Interne Privacy, The Human Heart, and God’s Knowledge

In recent days there has been a lot of discussion in the news about the recent vote to repeal internet privacy. While it is perhaps shocking that this issue came to a vote and even that the vote passed the repeal, the real concern has do with personal information being sold. One company stated that it intended to allow customers to opt out of having their web browsing info sold but that it would charge customers extra fees in order to keep their information from being released.

The thing that really gets me is that people were apparently under the illusion that their habits on the worldwide web were not already known. Perhaps without a face an entity gathering data seems less “real.” As of now, any time a person fills out a form online, or even looks at certain products on Amazon, their information is out there. Companies have been selling our online habits for years, until now our actual service providers have just been out of the loop.

As I ponder over the issues surrounding net neutrality, internet privacy, and the ever increasing business of marketing, I am reminded of several passages of Scripture.

In Luke 16:15  Jesus speaks to the Pharisees and says: “You are those who justify yourselves before men, but God knows your hearts. For what is exalted among men is an abomination in the sight of God.”

Here Jesus tells the Pharisees that making themselves look good in front of people in no way makes them more blameless in the sight of God. God knows when we are doing things for his exaltation and when we are doing things for our own.

In Psalm 44:20-21 we read, “If we had forgotten the name of our God or spread out our hands to a foreign god,21 would not God discover this? For he knows the secrets of the heart.”

Here the Psalmist reminds readers that God is aware of our intentions. He knows when we put our trust in him and when we place that trust in false gods.

I am in no way suggesting that everyone uses the internet for bad behavior, but I am suggesting that for those who think their bad behavior on the internet was private, it never really has been. But even if bad behavior never comes to light in this life, God knows our hearts and he sees all we do.

Everyone likes privacy, there is something comforting about it. Privacy makes us feel safe. A fence, a lock on the front door, locks on the car doors, passwords for our bank accounts, pin numbers for our debit cards. Privacy helps us to feel like we are in control. Privacy presents the illusion that no one can see past the surface.

For those who like the idea of being in control and being safe, take comfort knowing that God is always in control. God is our refuge, he is our safe place.

As Christians we should be good witnesses in all we do, even in what we do online. We should be people of integrity, but more than this, we should be faithful servants obedient to the will of God.

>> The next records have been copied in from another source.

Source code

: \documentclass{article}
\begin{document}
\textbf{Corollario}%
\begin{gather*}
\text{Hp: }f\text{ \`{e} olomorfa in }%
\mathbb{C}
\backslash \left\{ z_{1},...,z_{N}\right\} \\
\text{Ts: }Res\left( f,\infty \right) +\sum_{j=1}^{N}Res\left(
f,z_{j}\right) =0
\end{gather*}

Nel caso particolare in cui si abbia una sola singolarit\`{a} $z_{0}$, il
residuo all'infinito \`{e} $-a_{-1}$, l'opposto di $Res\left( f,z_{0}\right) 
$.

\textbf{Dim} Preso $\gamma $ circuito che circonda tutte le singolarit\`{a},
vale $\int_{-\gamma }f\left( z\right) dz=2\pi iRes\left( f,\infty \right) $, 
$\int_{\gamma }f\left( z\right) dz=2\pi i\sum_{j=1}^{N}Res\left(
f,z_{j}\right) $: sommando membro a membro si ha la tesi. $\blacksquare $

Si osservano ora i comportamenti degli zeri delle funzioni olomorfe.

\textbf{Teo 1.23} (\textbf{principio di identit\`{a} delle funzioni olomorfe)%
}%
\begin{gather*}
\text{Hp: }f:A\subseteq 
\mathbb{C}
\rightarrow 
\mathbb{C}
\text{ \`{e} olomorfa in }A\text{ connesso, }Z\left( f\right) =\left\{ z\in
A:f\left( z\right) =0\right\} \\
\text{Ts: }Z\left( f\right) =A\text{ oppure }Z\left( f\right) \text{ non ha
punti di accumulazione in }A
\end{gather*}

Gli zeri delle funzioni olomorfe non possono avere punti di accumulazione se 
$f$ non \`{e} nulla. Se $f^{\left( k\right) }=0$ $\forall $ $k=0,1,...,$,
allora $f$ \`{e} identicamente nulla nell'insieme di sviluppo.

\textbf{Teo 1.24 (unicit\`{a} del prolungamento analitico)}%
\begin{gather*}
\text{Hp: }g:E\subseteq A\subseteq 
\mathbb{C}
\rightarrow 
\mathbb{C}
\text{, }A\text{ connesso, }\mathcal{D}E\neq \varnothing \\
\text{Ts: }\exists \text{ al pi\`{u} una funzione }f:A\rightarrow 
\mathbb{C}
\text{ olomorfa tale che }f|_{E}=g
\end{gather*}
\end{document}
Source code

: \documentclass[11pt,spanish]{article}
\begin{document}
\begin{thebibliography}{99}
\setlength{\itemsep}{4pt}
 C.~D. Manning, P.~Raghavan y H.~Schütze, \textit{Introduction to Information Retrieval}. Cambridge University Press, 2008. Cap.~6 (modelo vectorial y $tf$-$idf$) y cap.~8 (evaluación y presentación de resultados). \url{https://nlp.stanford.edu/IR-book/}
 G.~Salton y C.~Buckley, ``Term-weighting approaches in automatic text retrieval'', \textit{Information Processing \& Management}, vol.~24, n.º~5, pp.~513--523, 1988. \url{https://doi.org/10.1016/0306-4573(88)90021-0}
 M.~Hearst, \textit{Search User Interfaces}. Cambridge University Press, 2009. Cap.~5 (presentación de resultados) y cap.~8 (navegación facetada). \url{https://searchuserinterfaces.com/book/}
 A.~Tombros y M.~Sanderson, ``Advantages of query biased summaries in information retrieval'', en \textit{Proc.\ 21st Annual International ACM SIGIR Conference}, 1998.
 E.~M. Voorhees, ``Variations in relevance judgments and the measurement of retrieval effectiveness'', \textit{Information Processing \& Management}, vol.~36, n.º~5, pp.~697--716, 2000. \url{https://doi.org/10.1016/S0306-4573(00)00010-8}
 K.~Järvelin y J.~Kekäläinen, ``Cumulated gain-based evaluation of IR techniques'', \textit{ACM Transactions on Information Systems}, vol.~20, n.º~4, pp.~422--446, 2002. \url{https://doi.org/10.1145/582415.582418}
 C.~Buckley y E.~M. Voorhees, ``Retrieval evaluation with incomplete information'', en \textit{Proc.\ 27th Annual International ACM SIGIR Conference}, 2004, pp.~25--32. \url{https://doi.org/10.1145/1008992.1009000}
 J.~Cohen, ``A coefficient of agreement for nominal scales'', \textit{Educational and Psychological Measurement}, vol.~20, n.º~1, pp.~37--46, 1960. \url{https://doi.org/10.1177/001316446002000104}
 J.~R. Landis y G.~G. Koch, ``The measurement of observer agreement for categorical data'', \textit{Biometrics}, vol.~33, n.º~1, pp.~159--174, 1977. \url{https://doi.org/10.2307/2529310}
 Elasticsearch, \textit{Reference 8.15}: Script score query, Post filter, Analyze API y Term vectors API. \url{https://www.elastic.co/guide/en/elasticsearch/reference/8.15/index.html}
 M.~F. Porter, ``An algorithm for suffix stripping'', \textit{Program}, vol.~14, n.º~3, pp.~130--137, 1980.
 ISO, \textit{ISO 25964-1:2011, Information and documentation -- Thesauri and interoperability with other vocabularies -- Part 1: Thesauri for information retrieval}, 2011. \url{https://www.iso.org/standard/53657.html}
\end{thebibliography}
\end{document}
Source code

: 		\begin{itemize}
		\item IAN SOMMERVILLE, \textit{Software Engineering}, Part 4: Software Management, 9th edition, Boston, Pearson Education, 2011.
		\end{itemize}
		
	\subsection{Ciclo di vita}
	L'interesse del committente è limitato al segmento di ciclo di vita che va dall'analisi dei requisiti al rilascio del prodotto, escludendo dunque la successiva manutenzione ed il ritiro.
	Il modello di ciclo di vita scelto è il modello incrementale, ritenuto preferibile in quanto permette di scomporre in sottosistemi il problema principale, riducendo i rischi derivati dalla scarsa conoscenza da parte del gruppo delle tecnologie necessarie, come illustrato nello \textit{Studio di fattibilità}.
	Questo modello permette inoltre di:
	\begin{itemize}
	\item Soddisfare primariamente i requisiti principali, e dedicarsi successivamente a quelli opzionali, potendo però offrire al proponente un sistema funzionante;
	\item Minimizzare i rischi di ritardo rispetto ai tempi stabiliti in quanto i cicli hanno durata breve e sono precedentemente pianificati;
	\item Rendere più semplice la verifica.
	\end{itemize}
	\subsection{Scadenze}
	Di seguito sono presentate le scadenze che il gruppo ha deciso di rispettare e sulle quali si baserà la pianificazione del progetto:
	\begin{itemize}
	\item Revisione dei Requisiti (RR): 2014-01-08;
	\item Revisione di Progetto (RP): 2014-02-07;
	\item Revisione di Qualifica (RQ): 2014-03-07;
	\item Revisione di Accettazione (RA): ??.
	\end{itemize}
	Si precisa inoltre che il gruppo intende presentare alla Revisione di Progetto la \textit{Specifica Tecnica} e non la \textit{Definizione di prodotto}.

We should conduct ourselves in a worthy manner of our calling. God knows our hearts, he sees what no one else does and he recognizes faithfulness as much as he recognizes sinfulness.

I pray that our hearts are so inclined towards living in obedience to God that we would feel like we need not hide anything from the world, and that when the world takes our information and uses it for marketing or for anything else, that we remain steadfast in our convictions as we find comfort in God.

What are your thoughts on these new rulings? How do you see things changing in the web community in the coming months?